New TB Treatment Options on Horizon

MedpageToday

WASHINGTON -- After nearly 50 years, the drug development pipeline for new tuberculosis (TB) treatments is finally opening up again, according to infectious disease specialists.

The first drug to treat tuberculosis was developed in 1943, and for 20 years, only a handful of others were developed. Streptomycin was the last drug to be approved for treatment of the disease, and that was in 1963.

About 8.8 million people become infected with TB each year, and 1.4 million die from it, mostly in developing countries. And drug resistance has become an increasing problem -- in large part because between 20% and 30% of people who start the long, complex treatment course stop before it's complete.

But, although the National Institutes of Health (NIH) budget has been flat since 2008, funding within the agency for TB research has increased, Anthony Fauci, MD, director of the National Institute of Allergy and Infectious Diseases, told reporters at a Monday afternoon briefing on the state of TB research.

"For the first time in a very long time, the TB pipeline is showing significant progress," Janet Woodcock, MD, director of the FDA's Center for Drug Evaluation and Research (CDER), said at the briefing, which was sponsored by the TB Alliance.

Eradicating TB will rely on having novel therapies, not just the same drugs and diagnostics that have been around since the early 1900s, said Robert Clay, MD, deputy assistant administrator for the Global Health Bureau of USAID.

One trial seen as having potential is currently enrolling patients for its stage IIb phase. The trial is testing three drugs -- novel agents PA-824 and pyrazinamide, as well as the commonly-used drug moxifloxacin. It is taking place in Africa and South America among a mixed group of 250 TB patients, some of whom are drug-resistant, some of whom are drug-sensitive, and some of whom are neither.

The trial is being funded by the TB Alliance, Bayer, Novartis, and USAID, and draws on early research funded by the NIH, the TB Alliance, and the Bill and Melinda Gates Foundation, said Mel Spigelman, MD, president and CEO of the TB Alliance.

If the data pans out, the treatment regimen for TB could be reduced to a four-month, once-daily oral regimen and costs of treatment cut by 90%, he said.

Other ongoing trials also aim to cut treatment time down to as low as two months, but it would be a major advance in the field if a TB therapy were developed that cuts down treatment time to seven to 10 days, said Spigelman.

Fauci went further, saying he's hopeful there will be a vaccine for TB in the next decade.
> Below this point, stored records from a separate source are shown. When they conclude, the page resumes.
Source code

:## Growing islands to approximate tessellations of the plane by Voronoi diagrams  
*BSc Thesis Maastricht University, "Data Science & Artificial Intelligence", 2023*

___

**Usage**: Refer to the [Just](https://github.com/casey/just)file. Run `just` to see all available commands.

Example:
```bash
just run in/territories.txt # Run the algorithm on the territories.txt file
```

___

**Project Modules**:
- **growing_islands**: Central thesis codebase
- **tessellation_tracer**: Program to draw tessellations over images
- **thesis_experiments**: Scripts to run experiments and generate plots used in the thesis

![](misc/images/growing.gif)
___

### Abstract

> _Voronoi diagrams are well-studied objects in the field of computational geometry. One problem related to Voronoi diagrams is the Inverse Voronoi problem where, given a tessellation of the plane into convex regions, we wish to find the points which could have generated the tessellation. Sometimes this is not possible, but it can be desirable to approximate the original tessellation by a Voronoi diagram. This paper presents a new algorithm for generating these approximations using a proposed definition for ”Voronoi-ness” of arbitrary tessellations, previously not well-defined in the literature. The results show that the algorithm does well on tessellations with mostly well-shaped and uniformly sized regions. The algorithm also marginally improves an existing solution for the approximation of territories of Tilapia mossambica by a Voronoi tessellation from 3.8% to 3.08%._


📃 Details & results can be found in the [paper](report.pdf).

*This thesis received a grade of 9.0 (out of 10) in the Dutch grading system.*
But, he noted, it's difficult to encourage companies to invest in TB because it's not a research area that is viewed as holding the potential for a blockbuster drug.

"Within the drug development world, TB is not cancer, diabetes, or heart disease," Fauci said.
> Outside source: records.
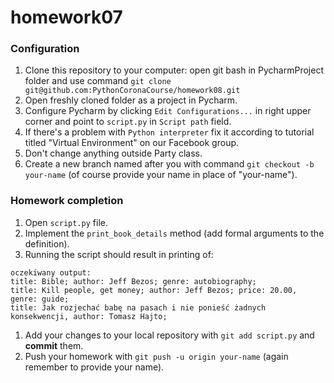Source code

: # homework07

### Configuration
1. Clone this repository to your computer: open git bash in PycharmProject folder and use command `git clone git@github.com:PythonCoronaCourse/homework08.git`
1. Open freshly cloned folder as a project in Pycharm.
1. Configure Pycharm by clicking `Edit Configurations...` in right upper corner and point to `script.py` in `Script path` field.
1. If there's a problem with `Python interpreter` fix it according to tutorial titled "Virtual Environment" on our Facebook group.
1. Don't change anything outside Party class.
1. Create a new branch named after you with command `git checkout -b your-name` (of course provide your name in place of "your-name").

### Homework completion
1. Open `script.py` file. 
1. Implement the `print_book_details` method (add formal arguments to the definition).
1. Running the script should result in printing of:
```
oczekiwany output:
title: Bible; author: Jeff Bezos; genre: autobiography;
title: Kill people, get money; author: Jeff Bezos; price: 20.00, genre: guide;
title: Jak rozjechać babę na pasach i nie ponieść żadnych konsekwencji, author: Tomasz Hajto;
```
1. Add your changes to your local repository with `git add script.py` and **commit** them.
1. Push your homework with `git push -u origin your-name` (again remember to provide your name).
"A lot of what we're doing is relying on a 19th century tool: the microscope," the USAID's Clay said. "Unless we have some new tools, we're not going to reach our goal of having a TB-free world in 2030."

One such tool was hailed as a major advance in the TB field with the publication in 2010 of results from a trial that found a two-hour molecular diagnostic test had high sensitivity in detecting tuberculosis.

The automated test represented a significant advance over the gold-standard culture methods for diagnosing active TB, which usually takes weeks.